Exercise prompt:
Using the listing below, set down exactly the lines starting at the line that contains "elemzést több forráson." and ending at the line that contains "A Windows és", both included, and no others.

* * * *

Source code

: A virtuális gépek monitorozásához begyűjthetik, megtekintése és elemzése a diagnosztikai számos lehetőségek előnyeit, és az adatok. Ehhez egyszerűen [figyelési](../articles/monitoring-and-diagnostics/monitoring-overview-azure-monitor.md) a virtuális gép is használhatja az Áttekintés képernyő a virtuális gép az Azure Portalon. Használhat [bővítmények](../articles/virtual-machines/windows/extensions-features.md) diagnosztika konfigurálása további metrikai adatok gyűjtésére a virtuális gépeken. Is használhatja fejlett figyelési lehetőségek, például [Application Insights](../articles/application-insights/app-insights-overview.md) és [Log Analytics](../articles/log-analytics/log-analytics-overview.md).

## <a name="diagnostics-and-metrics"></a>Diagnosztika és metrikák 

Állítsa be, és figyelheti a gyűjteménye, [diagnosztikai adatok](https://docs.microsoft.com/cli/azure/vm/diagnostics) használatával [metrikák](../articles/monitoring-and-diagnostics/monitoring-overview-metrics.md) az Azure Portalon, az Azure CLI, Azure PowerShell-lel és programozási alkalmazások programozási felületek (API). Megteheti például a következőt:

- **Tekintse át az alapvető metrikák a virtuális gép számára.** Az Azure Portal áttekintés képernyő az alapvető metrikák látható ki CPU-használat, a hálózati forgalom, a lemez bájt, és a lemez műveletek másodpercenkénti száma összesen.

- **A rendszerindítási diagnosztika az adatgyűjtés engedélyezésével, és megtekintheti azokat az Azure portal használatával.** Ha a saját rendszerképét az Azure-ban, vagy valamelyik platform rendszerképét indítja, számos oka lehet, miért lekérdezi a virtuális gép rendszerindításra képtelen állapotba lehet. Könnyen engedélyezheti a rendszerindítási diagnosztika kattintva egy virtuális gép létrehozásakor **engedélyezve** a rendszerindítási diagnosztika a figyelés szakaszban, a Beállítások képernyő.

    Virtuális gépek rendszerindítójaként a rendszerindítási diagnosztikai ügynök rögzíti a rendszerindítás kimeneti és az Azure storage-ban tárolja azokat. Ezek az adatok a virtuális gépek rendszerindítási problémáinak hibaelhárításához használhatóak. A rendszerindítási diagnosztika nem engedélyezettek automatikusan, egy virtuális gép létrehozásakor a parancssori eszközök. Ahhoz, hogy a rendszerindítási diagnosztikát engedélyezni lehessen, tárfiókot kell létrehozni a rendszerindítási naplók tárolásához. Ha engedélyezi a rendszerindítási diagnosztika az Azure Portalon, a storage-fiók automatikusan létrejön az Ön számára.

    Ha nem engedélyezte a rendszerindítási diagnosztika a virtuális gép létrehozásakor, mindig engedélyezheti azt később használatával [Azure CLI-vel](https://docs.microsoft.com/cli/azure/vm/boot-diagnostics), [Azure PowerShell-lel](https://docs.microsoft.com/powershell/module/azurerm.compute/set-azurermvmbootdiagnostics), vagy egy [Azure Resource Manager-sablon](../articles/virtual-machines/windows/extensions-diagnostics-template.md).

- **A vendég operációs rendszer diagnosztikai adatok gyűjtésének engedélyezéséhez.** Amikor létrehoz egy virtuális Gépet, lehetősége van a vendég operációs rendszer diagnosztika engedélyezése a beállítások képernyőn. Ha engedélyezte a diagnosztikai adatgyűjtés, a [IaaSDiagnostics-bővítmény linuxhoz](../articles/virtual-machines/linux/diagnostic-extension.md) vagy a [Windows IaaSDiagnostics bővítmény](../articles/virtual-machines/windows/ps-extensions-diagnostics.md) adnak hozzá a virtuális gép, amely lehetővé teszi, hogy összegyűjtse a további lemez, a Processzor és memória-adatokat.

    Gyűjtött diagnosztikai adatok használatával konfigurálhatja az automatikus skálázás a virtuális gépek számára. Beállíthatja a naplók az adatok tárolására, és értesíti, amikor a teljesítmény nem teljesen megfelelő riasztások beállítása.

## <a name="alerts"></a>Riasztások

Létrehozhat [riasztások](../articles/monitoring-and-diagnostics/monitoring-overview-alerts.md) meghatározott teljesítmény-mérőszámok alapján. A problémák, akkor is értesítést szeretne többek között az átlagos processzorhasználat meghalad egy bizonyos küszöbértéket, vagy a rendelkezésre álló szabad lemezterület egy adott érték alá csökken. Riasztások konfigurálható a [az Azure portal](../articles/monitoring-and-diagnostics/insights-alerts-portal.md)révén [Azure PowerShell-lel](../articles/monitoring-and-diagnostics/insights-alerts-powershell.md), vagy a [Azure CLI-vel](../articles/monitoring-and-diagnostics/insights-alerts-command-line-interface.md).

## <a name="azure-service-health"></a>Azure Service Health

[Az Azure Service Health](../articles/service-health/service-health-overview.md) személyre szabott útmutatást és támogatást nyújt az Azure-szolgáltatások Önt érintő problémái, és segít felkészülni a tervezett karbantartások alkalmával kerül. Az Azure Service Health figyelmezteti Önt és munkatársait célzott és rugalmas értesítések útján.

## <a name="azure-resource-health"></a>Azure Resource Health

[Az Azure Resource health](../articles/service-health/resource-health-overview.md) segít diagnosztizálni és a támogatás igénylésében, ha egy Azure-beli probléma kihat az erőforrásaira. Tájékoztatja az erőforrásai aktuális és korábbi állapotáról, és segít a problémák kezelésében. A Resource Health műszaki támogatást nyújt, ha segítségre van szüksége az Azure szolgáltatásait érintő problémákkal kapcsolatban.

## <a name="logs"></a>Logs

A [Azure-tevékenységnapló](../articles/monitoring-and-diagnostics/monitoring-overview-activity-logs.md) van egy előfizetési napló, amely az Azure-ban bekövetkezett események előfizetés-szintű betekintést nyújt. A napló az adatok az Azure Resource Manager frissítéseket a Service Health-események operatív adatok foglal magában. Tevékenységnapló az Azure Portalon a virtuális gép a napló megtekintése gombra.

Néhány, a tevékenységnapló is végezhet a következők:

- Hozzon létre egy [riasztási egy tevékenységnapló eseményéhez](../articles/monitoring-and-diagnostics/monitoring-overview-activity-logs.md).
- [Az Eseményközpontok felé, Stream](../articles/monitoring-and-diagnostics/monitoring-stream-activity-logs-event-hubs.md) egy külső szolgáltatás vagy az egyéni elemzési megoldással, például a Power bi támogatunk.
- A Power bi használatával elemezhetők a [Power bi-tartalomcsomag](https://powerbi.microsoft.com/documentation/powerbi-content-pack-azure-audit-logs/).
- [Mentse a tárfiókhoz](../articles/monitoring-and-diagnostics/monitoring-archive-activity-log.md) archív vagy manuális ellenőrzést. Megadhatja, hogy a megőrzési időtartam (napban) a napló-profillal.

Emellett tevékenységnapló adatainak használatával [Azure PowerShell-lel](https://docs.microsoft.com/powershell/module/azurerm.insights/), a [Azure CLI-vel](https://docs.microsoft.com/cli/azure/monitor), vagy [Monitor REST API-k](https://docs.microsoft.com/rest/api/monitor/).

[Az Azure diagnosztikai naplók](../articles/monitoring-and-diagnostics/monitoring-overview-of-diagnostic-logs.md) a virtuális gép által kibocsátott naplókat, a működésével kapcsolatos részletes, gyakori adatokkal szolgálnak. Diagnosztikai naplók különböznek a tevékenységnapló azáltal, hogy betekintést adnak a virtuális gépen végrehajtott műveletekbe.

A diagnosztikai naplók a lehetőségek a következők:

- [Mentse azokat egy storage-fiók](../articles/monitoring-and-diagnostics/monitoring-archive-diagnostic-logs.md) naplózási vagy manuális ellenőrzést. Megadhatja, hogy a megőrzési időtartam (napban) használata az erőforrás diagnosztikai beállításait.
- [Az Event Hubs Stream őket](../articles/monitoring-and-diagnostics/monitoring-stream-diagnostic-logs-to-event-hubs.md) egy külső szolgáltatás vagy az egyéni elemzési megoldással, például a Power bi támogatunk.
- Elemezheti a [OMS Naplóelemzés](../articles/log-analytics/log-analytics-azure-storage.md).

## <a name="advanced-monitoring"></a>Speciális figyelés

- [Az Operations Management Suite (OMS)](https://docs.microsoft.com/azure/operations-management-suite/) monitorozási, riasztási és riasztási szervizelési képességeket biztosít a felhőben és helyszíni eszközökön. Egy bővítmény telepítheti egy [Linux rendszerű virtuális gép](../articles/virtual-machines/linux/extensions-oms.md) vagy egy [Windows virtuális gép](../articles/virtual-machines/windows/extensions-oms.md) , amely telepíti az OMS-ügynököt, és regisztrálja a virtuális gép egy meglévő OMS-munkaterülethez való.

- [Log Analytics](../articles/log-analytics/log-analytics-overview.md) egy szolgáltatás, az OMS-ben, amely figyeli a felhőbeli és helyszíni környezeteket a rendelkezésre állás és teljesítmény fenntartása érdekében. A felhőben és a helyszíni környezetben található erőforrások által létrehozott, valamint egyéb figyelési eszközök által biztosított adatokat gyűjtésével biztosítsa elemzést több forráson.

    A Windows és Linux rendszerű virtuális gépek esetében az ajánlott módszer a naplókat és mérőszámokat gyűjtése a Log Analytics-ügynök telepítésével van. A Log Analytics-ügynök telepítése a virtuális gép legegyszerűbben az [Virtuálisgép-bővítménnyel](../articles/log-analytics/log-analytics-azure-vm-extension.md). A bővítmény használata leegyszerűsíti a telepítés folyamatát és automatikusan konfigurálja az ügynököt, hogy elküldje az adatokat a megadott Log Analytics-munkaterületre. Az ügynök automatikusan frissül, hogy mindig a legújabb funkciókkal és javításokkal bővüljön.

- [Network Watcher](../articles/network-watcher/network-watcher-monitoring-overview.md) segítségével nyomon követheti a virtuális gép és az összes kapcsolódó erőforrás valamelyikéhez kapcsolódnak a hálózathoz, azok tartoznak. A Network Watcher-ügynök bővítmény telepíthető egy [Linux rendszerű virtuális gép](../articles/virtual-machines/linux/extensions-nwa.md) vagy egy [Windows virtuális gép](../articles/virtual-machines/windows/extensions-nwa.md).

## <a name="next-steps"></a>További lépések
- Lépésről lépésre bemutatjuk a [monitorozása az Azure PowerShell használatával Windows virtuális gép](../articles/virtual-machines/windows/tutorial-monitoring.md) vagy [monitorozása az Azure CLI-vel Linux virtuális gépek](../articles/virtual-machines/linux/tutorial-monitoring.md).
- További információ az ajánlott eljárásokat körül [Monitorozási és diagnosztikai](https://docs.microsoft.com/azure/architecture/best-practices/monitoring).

* * * *

Reply to the task:
- [Log Analytics](../articles/log-analytics/log-analytics-overview.md) egy szolgáltatás, az OMS-ben, amely figyeli a felhőbeli és helyszíni környezeteket a rendelkezésre állás és teljesítmény fenntartása érdekében. A felhőben és a helyszíni környezetben található erőforrások által létrehozott, valamint egyéb figyelési eszközök által biztosított adatokat gyűjtésével biztosítsa elemzést több forráson.

    A Windows és Linux rendszerű virtuális gépek esetében az ajánlott módszer a naplókat és mérőszámokat gyűjtése a Log Analytics-ügynök telepítésével van. A Log Analytics-ügynök telepítése a virtuális gép legegyszerűbben az [Virtuálisgép-bővítménnyel](../articles/log-analytics/log-analytics-azure-vm-extension.md). A bővítmény használata leegyszerűsíti a telepítés folyamatát és automatikusan konfigurálja az ügynököt, hogy elküldje az adatokat a megadott Log Analytics-munkaterületre. Az ügynök automatikusan frissül, hogy mindig a legújabb funkciókkal és javításokkal bővüljön.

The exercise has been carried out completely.